Aim of the task: Skip all pictures, then copy the lines from the start of the data through the line with "- [ ] 모바일 반응형 디자인", keeping both ends.

Record extracts:
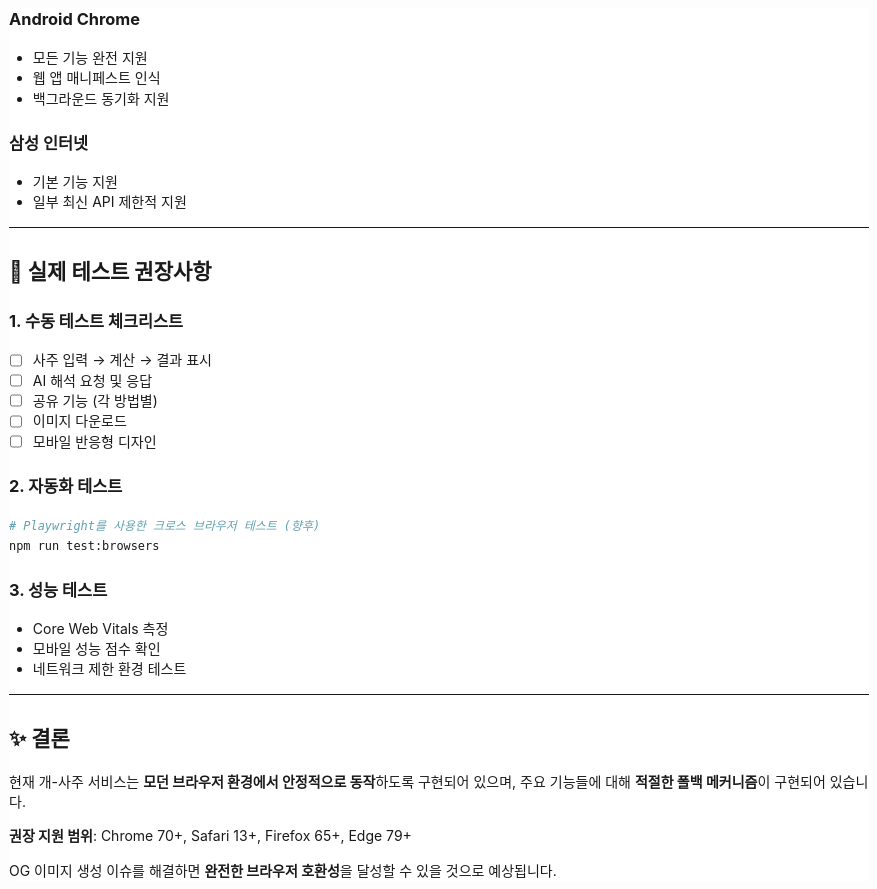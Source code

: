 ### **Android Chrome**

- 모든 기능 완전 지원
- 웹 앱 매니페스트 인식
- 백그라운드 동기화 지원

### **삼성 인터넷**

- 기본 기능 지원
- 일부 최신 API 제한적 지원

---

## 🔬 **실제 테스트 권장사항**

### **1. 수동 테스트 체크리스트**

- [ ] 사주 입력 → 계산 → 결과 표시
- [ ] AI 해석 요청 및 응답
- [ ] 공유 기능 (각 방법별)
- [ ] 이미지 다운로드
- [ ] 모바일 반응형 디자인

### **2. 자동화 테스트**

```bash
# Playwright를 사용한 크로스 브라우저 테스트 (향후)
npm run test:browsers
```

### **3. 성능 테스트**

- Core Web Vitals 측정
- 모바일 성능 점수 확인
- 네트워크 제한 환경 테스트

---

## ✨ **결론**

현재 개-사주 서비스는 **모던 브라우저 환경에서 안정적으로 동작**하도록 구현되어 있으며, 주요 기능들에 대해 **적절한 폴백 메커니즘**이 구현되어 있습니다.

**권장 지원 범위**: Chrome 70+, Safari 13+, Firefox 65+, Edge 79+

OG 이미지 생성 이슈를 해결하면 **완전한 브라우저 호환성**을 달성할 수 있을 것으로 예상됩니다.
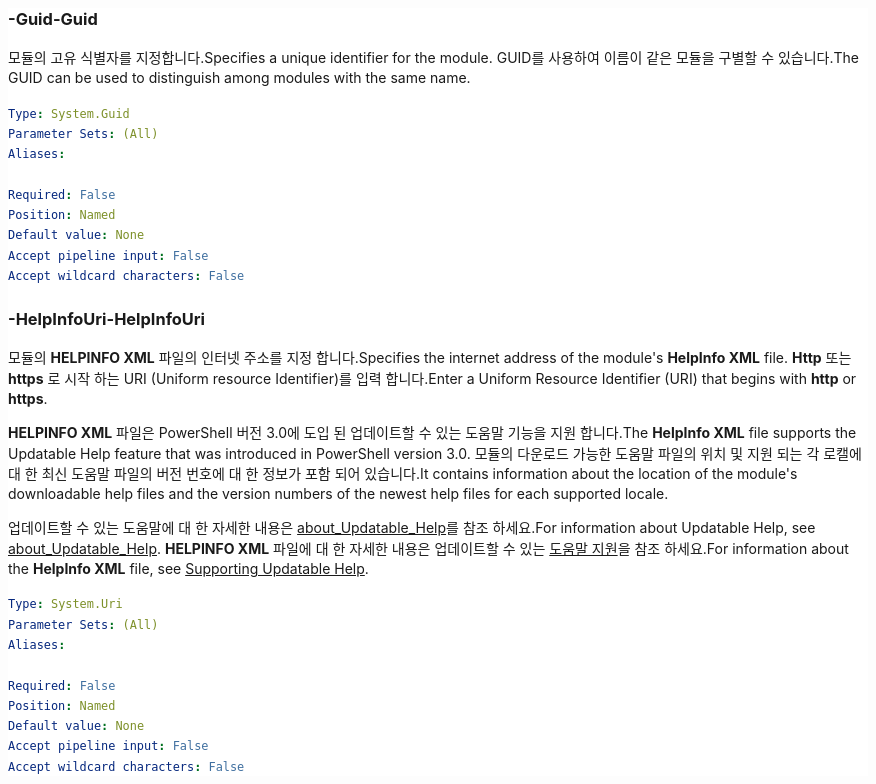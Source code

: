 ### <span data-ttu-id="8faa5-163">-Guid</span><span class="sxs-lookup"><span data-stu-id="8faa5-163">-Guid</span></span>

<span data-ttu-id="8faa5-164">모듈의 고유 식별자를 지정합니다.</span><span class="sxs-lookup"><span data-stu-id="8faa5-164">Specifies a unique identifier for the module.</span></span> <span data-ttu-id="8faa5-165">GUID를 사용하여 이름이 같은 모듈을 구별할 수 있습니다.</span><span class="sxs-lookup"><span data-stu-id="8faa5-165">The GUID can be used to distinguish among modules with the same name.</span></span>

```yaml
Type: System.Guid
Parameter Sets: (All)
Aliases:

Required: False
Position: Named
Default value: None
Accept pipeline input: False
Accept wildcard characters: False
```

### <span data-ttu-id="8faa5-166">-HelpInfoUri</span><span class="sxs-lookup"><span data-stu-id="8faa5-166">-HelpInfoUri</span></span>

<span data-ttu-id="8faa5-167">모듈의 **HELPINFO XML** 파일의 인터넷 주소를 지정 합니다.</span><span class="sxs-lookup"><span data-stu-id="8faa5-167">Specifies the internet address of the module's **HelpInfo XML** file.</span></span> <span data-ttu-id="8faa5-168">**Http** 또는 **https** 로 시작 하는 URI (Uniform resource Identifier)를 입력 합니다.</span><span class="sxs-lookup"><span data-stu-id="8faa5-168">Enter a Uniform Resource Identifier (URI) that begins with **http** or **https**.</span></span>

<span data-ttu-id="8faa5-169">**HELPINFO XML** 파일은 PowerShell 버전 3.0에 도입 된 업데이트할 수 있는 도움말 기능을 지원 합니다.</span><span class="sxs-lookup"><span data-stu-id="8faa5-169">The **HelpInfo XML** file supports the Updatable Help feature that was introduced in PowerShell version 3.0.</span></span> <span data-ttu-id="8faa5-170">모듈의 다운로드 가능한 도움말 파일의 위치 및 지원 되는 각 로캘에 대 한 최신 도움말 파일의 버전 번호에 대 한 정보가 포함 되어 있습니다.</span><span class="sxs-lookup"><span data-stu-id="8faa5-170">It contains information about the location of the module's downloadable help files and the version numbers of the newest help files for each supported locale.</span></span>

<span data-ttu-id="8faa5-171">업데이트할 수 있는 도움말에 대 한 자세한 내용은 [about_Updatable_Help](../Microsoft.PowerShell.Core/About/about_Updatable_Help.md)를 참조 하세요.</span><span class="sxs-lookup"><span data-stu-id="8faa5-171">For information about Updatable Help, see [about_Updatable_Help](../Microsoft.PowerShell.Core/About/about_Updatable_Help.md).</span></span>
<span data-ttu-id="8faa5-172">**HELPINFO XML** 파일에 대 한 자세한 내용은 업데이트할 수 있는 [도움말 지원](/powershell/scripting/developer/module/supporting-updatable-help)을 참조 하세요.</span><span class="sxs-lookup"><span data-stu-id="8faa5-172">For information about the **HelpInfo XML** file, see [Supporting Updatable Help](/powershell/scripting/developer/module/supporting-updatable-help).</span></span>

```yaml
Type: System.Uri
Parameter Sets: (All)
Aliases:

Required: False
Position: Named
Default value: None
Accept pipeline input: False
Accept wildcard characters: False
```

The completed task:
Source code

: ### **Android Chrome**

- 모든 기능 완전 지원
- 웹 앱 매니페스트 인식
- 백그라운드 동기화 지원

### **삼성 인터넷**

- 기본 기능 지원
- 일부 최신 API 제한적 지원

---

## 🔬 **실제 테스트 권장사항**

### **1. 수동 테스트 체크리스트**

- [ ] 사주 입력 → 계산 → 결과 표시
- [ ] AI 해석 요청 및 응답
- [ ] 공유 기능 (각 방법별)
- [ ] 이미지 다운로드
- [ ] 모바일 반응형 디자인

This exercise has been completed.